En 1950, les départements apparaissent sur l’immatriculation

Publié le ven 11/10/2019 - 08:33 . Mis à jour le dim 13/10/2019 - 19:49. par Alexandre Neto

Dans le numéro du 6 juillet 1950 de L’argus, un article informe les lecteurs d’un changement dans le système d’immatriculation. Ce dernier comportera désormais le département d’achat du véhicule. Retour sur un système qui perdurera jusqu’en 2009.

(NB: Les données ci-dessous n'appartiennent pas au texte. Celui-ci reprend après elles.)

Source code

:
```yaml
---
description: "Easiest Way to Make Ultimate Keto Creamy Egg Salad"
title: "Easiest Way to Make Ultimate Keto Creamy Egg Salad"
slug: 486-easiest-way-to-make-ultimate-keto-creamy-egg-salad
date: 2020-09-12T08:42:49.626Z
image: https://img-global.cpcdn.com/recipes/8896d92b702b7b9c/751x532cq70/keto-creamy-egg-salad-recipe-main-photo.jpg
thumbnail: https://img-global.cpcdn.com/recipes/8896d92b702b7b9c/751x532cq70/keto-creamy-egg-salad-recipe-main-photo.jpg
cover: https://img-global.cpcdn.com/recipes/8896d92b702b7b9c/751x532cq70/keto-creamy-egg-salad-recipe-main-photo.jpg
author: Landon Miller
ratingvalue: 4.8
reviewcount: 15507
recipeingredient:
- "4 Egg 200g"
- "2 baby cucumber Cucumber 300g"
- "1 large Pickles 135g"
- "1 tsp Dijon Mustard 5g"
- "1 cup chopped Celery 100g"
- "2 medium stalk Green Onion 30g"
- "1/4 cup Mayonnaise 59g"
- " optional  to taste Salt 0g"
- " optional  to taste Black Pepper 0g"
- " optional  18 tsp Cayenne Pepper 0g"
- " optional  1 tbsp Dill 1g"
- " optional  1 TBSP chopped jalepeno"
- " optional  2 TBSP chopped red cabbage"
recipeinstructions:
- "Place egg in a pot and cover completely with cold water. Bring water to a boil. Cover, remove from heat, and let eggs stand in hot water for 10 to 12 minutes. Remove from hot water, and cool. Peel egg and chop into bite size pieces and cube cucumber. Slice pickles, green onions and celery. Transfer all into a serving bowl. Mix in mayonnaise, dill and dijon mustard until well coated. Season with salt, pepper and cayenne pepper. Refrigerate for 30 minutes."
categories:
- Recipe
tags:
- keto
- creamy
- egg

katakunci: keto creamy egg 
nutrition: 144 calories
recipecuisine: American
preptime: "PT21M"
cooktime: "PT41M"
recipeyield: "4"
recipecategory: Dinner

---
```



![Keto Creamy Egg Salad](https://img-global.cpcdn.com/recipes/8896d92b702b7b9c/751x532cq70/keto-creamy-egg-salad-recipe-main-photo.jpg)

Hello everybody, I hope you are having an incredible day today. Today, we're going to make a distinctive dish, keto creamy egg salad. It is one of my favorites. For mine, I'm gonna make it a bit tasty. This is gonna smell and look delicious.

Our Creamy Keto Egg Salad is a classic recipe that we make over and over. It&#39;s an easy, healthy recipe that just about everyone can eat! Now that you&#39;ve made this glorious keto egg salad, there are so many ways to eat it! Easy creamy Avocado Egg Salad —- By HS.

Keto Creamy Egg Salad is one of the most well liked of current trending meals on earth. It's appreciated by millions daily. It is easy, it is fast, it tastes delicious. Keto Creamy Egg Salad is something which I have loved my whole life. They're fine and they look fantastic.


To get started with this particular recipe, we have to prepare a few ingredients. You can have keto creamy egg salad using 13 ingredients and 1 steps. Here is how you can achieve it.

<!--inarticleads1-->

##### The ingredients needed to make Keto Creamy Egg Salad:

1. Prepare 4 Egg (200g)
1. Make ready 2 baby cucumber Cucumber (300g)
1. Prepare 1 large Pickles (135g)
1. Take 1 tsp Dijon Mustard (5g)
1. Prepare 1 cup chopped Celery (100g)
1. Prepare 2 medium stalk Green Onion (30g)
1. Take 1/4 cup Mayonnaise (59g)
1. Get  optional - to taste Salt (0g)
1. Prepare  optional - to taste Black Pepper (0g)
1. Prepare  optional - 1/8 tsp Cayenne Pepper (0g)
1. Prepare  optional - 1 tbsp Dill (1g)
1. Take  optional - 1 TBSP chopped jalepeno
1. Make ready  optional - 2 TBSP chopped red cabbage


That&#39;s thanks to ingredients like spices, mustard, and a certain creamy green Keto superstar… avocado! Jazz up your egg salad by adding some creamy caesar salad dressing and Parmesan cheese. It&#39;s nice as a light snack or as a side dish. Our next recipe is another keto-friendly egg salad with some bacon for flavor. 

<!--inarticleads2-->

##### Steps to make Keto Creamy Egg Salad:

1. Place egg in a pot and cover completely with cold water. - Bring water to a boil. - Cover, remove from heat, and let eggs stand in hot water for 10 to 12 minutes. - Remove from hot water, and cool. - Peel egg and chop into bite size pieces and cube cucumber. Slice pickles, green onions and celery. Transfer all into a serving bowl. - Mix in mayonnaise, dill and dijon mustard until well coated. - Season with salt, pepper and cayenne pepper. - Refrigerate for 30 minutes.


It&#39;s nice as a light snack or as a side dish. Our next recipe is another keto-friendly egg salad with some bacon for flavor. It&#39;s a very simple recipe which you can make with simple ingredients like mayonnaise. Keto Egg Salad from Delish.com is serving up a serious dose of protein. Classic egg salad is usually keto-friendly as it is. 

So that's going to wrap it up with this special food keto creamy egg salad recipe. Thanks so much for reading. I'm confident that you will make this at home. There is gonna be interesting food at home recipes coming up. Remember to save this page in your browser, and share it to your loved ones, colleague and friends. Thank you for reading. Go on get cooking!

A la suite de trop nombreux accidents dans le parc de la Tête d’or à Lyon, la municipalité installait, en 1891, le premier système d’immatriculation des véhicules au monde. Il consistait en un simple numéro que le conducteur devait apposer sur son véhicule. Par la suite en 1901, après qu’un accident mortel suivi d’un délit de fuite prouve la nécessité d’identifier les véhicules, la France lance son premier système national d’identification des véhicules. L’administration des mines, déjà chargée de la sécurité industrielle, fut naturellement responsable de l’homologation des véhicules à moteur. Ainsi naissent les plaques “minéralogiques”. L’administration des mines possédant son propre découpage national, elle reprit sa quinzaine d’arrondissements minéralogiques afin de les apposer sur les plaques, en fonction de la provenance du véhicule. En 1928, les préfectures remplaçaient le système des mines, dépassé par la croissance exponentielle des véhicules. La nouvelle combinaison attribuait ainsi aux départements plusieurs blocs de lettres pour les définir. Par exemple, le département de l’Oise possédait les blocs LS et LU à LZ.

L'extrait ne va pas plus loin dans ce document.